[DATA EXTRACT]
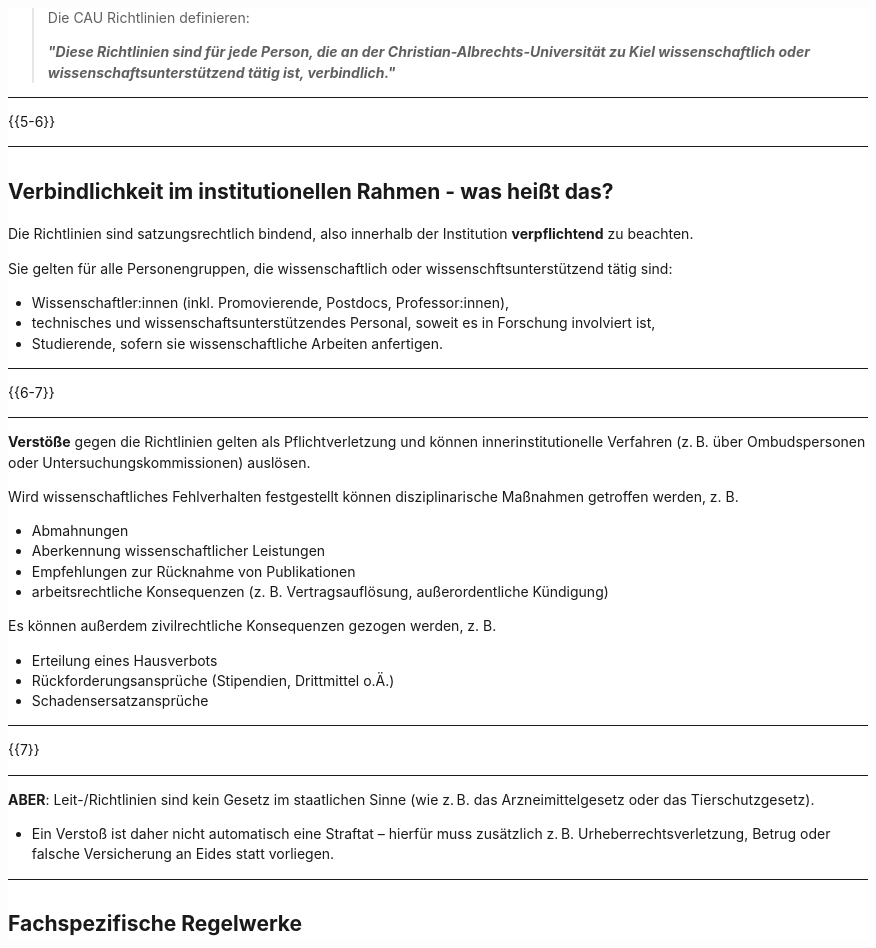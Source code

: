 >Die CAU Richtlinien definieren:
>
>***"Diese Richtlinien sind für jede Person, die an der Christian-Albrechts-Universität zu Kiel wissenschaftlich oder wissenschaftsunterstützend tätig ist, verbindlich."***

********************************************************************************

{{5-6}}
********************************************************************************
Verbindlichkeit im institutionellen Rahmen - was heißt das?
---

Die Richtlinien sind satzungsrechtlich bindend, also innerhalb der Institution **verpflichtend** zu beachten.

Sie gelten für alle Personengruppen, die wissenschaftlich oder wissenschftsunterstützend tätig sind:

- Wissenschaftler:innen (inkl. Promovierende, Postdocs, Professor:innen),
- technisches und wissenschaftsunterstützendes Personal, soweit es in Forschung involviert ist,
- Studierende, sofern sie wissenschaftliche Arbeiten anfertigen.

********************************************************************************

{{6-7}}
********************************************************************************

**Verstöße** gegen die Richtlinien gelten als Pflichtverletzung und können innerinstitutionelle Verfahren (z. B. über Ombudspersonen oder Untersuchungskommissionen) auslösen.

Wird wissenschaftliches Fehlverhalten festgestellt können disziplinarische Maßnahmen getroffen werden, z. B.

- Abmahnungen
- Aberkennung wissenschaftlicher Leistungen
- Empfehlungen zur Rücknahme von Publikationen
- arbeitsrechtliche Konsequenzen (z. B. Vertragsauflösung, außerordentliche Kündigung)

Es können außerdem zivilrechtliche Konsequenzen gezogen werden, z. B.

- Erteilung eines Hausverbots
- Rückforderungsansprüche (Stipendien, Drittmittel o.Ä.)
- Schadensersatzansprüche

********************************************************************************

{{7}}
********************************************************************************

**ABER**: Leit-/Richtlinien sind kein Gesetz im staatlichen Sinne (wie z. B. das Arzneimittelgesetz oder das Tierschutzgesetz).

- Ein Verstoß ist daher nicht automatisch eine Straftat – hierfür muss zusätzlich z. B. Urheberrechtsverletzung, Betrug oder falsche Versicherung an Eides statt vorliegen.

********************************************************************************

## Fachspezifische Regelwerke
[/DATA EXTRACT]
WHAT THIS TASK INVOLVES — There is a line with "- Studierende, sofern" and a line with "- Aberkennung wissenschaftlicher Leistungen" above. Copy exactly those two lines and all lines between them, with nothing else.

PROBLEM SOLUTION —
- Studierende, sofern sie wissenschaftliche Arbeiten anfertigen.

********************************************************************************

{{6-7}}
********************************************************************************

**Verstöße** gegen die Richtlinien gelten als Pflichtverletzung und können innerinstitutionelle Verfahren (z. B. über Ombudspersonen oder Untersuchungskommissionen) auslösen.

Wird wissenschaftliches Fehlverhalten festgestellt können disziplinarische Maßnahmen getroffen werden, z. B.

- Abmahnungen
- Aberkennung wissenschaftlicher Leistungen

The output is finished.